Mostly I just wanted to say that I think honesty, absolute raw and consistent honesty, combined with the dissolution of secrets and white lies would change the world. No one would ask if their ass looked big, had they taken an honest look at themselves, so no one would need to feel compelled to tell a white lie, and in fact, to do so would be a great indiscretion, instead of vice versa. White lies lead to a series of honesty-hindering self-beliefs that don't encourage or nurture self-growth which leads to self-confidence and independence, thus fostering personal responsibility, thus fertilizing our decaying society when abandoned.
Raw honesty and openness might sting at first, but I'm certain with gentle tending and persistence, it causes the most fruitful and beautiful changes in ourselves, our relationships, our society, and our world. Raw honesty and openness with no euphimistic spins or cover-ups would create a comparative Eutopia to the world in which we dwell at present.
What do you know today? What truths? Before I ask a question that is likely to elicit a white lie type response, I have to remember to stop myself and ask why? What is this really? What am I really feeling? What do I really want from the person I am about to ask this question of? Quite often the answer I hear myself reply with is not at all related to the answer to the question I almost asked, and the answer I'd have gotten would have filled me up about as much as a gulp of air accidentally swallowed and later released as gas.

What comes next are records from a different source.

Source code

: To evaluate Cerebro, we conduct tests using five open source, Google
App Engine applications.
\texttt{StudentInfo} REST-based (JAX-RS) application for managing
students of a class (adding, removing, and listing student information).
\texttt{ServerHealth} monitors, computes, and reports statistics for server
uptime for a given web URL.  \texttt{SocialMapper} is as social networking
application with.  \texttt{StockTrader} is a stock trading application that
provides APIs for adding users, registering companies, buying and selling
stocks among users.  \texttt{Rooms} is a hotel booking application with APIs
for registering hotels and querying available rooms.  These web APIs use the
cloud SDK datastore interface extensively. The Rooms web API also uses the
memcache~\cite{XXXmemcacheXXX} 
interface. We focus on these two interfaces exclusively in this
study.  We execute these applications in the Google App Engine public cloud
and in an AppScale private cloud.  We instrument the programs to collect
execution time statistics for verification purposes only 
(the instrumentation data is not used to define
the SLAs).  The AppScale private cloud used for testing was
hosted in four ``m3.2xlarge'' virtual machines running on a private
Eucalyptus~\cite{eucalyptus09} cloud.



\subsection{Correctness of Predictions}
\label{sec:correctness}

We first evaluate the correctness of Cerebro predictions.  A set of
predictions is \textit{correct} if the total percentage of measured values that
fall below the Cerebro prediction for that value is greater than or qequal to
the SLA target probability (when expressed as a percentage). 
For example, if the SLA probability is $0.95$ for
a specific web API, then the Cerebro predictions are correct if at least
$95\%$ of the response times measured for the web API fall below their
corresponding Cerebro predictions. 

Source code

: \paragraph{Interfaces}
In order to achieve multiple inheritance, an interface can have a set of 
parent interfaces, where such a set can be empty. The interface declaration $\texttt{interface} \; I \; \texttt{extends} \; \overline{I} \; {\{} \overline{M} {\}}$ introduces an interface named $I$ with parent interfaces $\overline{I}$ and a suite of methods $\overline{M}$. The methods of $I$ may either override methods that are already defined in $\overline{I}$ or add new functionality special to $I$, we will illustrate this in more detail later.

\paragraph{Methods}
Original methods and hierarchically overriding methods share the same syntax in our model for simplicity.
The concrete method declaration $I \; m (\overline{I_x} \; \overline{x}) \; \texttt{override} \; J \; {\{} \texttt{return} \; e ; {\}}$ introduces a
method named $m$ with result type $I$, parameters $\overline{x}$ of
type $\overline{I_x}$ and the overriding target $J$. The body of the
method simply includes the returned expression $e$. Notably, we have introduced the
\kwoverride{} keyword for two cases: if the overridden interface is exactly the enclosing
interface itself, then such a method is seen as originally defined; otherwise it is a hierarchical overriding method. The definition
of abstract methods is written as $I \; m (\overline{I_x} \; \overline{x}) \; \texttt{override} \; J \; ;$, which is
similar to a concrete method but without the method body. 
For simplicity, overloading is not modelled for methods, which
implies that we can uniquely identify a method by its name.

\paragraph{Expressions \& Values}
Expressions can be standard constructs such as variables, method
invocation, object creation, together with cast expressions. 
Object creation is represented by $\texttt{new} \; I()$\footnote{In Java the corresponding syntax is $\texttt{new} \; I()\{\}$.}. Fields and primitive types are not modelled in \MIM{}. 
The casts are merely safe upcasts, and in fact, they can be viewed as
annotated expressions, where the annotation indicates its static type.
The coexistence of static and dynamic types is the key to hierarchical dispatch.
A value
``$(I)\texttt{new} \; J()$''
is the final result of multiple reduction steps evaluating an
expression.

I'll plug in an example... While I might have asked, "Honey, do these pants make my ass look big?" I stop myself, and think, and what I realize when I do, is that I probably meant to ask, "Do you not only accept me the way I am, but like me the way I am?" and instead I choose to ask nothing, because now that I've identified the real question, I've also identified the emotions behind it, and I know the answer to the question, anyway; I know that through your previous actions and words, you've told me, (one way or the other) probably will again, and when you choose to express these things, they hold much more value than if I were to ask you, and you had complied in a white lie style. I've identified that for some reason, I'm really feeling that I need reassurance from you, and I know that I can tell you that in honest and meaningful ways that will be far more productive and offer growth--than if I ask you if my ass looks big. I might as well be asking if you want fries with that... Hollow answers to hollow questions--is this the food of America? The extent of our ability to relate to each other and know each other?! In the name of politeness?!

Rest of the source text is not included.